House Democrats stall on FISA vote
House Majority Leader Steny Hoyer (D-Md.) has postponed a vote to amend the 1978 Foreign Intelligence Surveillance Act for at least a week, and a Hoyer aide told The Hill there was no indication the bill would go back to the floor anytime soon.
Speaking at his weekly pen-and-pad briefing, Hoyer did not say when the measure, known as the RESTORE Act, would return. But he criticized a Republican procedural tactic, a motion to recommit, that forced him to pull the legislation on Oct. 17.
{mosads}“The Republicans continue to use the motion to recommit for political purposes, not substantive purposes,” said Hoyer. “Substantive purposes would be trying to change policy … For the most part, what they do with their motions to recommit are not change policy, but try to construct difficult political votes for members. We understand that.”
The bill was pulled after Republicans introduced a motion to recommit that any changes to FISA would exempt al Qaeda and Osama bin Laden. Because of the way the motion was written, it would have effectively killed the bill had it passed. But many Democrats would have had a hard time opposing such a motion and then explaining it to voters.

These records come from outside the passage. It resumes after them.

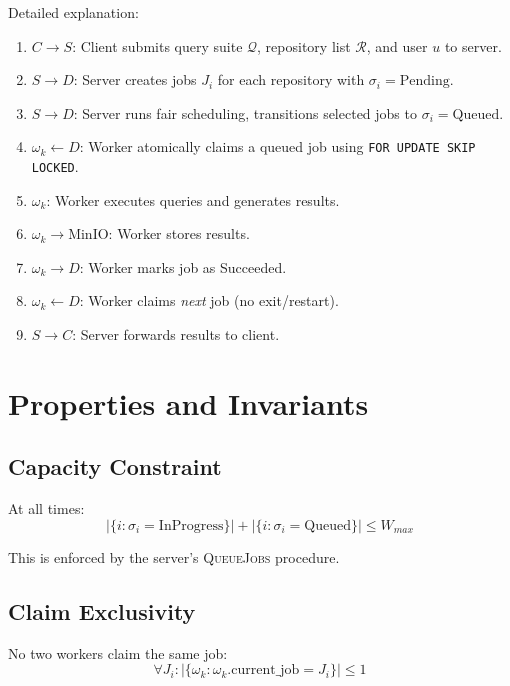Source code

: \documentclass[11pt]{article}
\begin{document}
Detailed explanation:
\begin{enumerate}
\item $C \to S$: Client submits query suite $\mathcal{Q}$, repository list
  $\mathcal{R}$, and user $u$ to server.
\item $S \to D$: Server creates jobs $J_i$ for each repository with
  $\sigma_i = \text{Pending}$.
\item $S \to D$: Server runs fair scheduling, transitions selected jobs to
  $\sigma_i = \text{Queued}$.
\item $\omega_k \leftarrow D$: Worker atomically claims a queued job using
  \texttt{FOR UPDATE SKIP LOCKED}.
\item $\omega_k$: Worker executes queries and generates results.
\item $\omega_k \to \text{MinIO}$: Worker stores results.
\item $\omega_k \to D$: Worker marks job as Succeeded.
\item $\omega_k \leftarrow D$: Worker claims \emph{next} job (no exit/restart).
\item $S \to C$: Server forwards results to client.
\end{enumerate}


\section{Properties and Invariants}

\subsection{Capacity Constraint}

At all times:
\begin{equation}
|\{i : \sigma_i = \text{InProgress}\}| + |\{i : \sigma_i = \text{Queued}\}| \leq W_{max}
\end{equation}

This is enforced by the server's \textsc{QueueJobs} procedure.

\subsection{Claim Exclusivity}

No two workers claim the same job:
\begin{equation}
\forall J_i: |\{\omega_k : \omega_k.\text{current\_job} = J_i\}| \leq 1
\end{equation}
\end{document}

Hoyer’s spokeswoman also denied that House Democratic leaders were waiting on the Senate Judiciary Committee, which will start its markup of the bill’s Senate version Wednesday.
The Senate Intelligence panel has passed a FISA rewrite that includes limited retroactive immunity for telecommunications firms that cooperated with the National Security Agency’s warrantless surveillance program. Many Democrats oppose that provision, which is not in the House bill, and some on the Senate Judiciary panel may try to change or strip that language.

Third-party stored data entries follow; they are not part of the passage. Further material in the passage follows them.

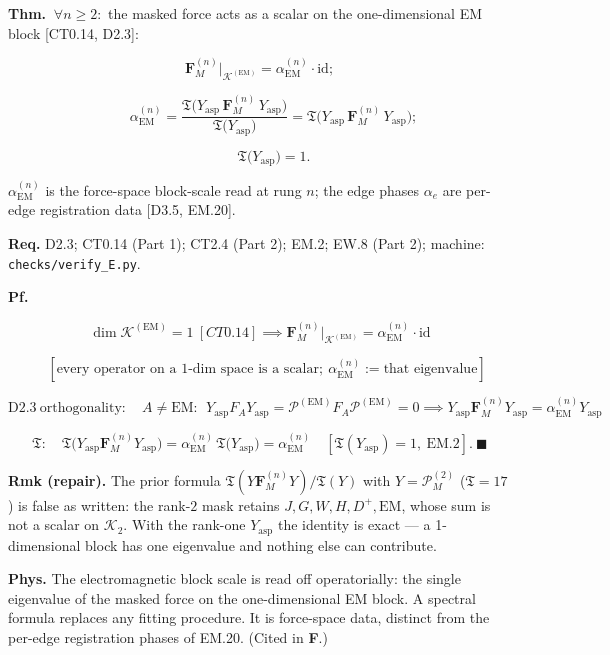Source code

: \begin{theorem}\label{tag:EM-17}
\textbf{Thm.} $\ \forall n\ge2:$ the masked force acts as a scalar on the one-dimensional EM block [CT0.14, D2.3]:

\[
\mathbf F_M^{(n)}\big|_{\mathcal K^{(\mathrm{EM})}}=\alpha_{\mathrm{EM}}^{(n)}\cdot\mathrm{id};
\]

\[
\qquad \alpha_{\mathrm{EM}}^{(n)}=\frac{\mathfrak T\bigl(Y_{\mathrm{asp}}\,\mathbf F_M^{(n)}\,Y_{\mathrm{asp}}\bigr)}{\mathfrak T\bigl(Y_{\mathrm{asp}}\bigr)}=\mathfrak T\bigl(Y_{\mathrm{asp}}\,\mathbf F_M^{(n)}\,Y_{\mathrm{asp}}\bigr);
\]

\[
\qquad \mathfrak T\bigl(Y_{\mathrm{asp}}\bigr)=1.
\]

$\alpha_{\mathrm{EM}}^{(n)}$ is the force-space block-scale read at rung $n$; the edge phases $\alpha_e$ are per-edge registration data [D3.5, EM.20].

\textbf{Req.} D2.3; CT0.14 (Part 1); CT2.4 (Part 2); EM.2; EW.8 (Part 2); machine: \texttt{checks/\allowbreak{}verify\_\allowbreak{}E.py}.

\textbf{Pf.}

\[
\dim\mathcal K^{(\mathrm{EM})}=1\ [CT0.14]\implies\mathbf F_M^{(n)}\big|_{\mathcal K^{(\mathrm{EM})}}=\alpha_{\mathrm{EM}}^{(n)}\cdot\mathrm{id}
\]

\[
\quad [\text{every operator on a 1-dim space is a scalar};\ \alpha_{\mathrm{EM}}^{(n)}:=\text{that eigenvalue}]
\]

\[
\mathrm{D2.3}\ \text{orthogonality}:\quad A\ne\mathrm{EM}:\ \ Y_{\mathrm{asp}}F_AY_{\mathrm{asp}}=\mathcal P^{(\mathrm{EM})}F_A\mathcal P^{(\mathrm{EM})}=0\implies Y_{\mathrm{asp}}\mathbf F_M^{(n)}Y_{\mathrm{asp}}=\alpha_{\mathrm{EM}}^{(n)}Y_{\mathrm{asp}}
\]

\[
\mathfrak T:\quad\mathfrak T\bigl(Y_{\mathrm{asp}}\mathbf F_M^{(n)}Y_{\mathrm{asp}}\bigr)=\alpha_{\mathrm{EM}}^{(n)}\,\mathfrak T\bigl(Y_{\mathrm{asp}}\bigr)=\alpha_{\mathrm{EM}}^{(n)}\quad[\mathfrak T(Y_{\mathrm{asp}})=1,\ \mathrm{EM.2}].\ \blacksquare
\]

\textbf{Rmk (repair).} The prior formula $\mathfrak T(Y\mathbf F_M^{(n)}Y)/\mathfrak T(Y)$ with $Y=\mathcal P_M^{(2)}$ ($\mathfrak T=17$) is false as written: the rank-$2$ mask retains $J,G,W,H,D^+,\mathrm{EM}$, whose sum is not a scalar on $\mathcal K_2$. With the rank-one $Y_{\mathrm{asp}}$ the identity is exact — a 1-dimensional block has one eigenvalue and nothing else can contribute.

\textbf{Phys.} The electromagnetic block scale is read off operatorially: the single eigenvalue of the masked force on the one-dimensional EM block. A spectral formula replaces any fitting procedure. It is force-space data, distinct from the per-edge registration phases of EM.20. (Cited in \textbf{F}.)

\end{theorem}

Democrats in both chambers want to clear a FISA bill before a six-month interim bill expires in February 2008. Congress passed in August the Protect America Act, which granted the Bush administration far more sweeping powers over foreign-intelligence surveillance that may touch on Americans.
For their part, most House Republicans have continued to blast the RESTORE Act.
“Nothing’s new. Democratic leadership is still in limbo,” said Rep. Heather Wilson (R-N.M.). “The best thing to do is to have a solid bill, not the bill the Democrats cobbled together. That was a mess.”
When asked whether she had heard that Democratic leaders were having trouble with gathering the votes on the measure, especially from conservative freshmen and Blue Dog Democrats, Wilson said, “That would make sense.”
Republicans have also not missed an opportunity to criticize Democrats for failing to bring the legislation to the floor.
“Another week in the new Democrat majority and another light legislative floor schedule which doesn’t include FISA,” said Amos Snead, press secretary for Minority Whip Roy Blunt (R-Mo.). “We hope the Democrats improve from their last attempt and the next FISA package will actually allow our intelligence professionals to monitor calls from al Qaeda coming into our country.”
Republican Conference Chairman Adam Putnam (Fla.) said: “The silence on FISA is deafening.”
Democrats were mum about which tactics they may use to curtail other possible motions by Republicans, who vehemently opposed the bill’s closed rule. But when asked whether the Rules Committee may tweak the rule to limit Republican input on the floor, panel member Rep. Alcee Hastings (D-Fla.) smiled and said: “We are aware of the options.”
“They are creative,” he said, referring to the Republican motions.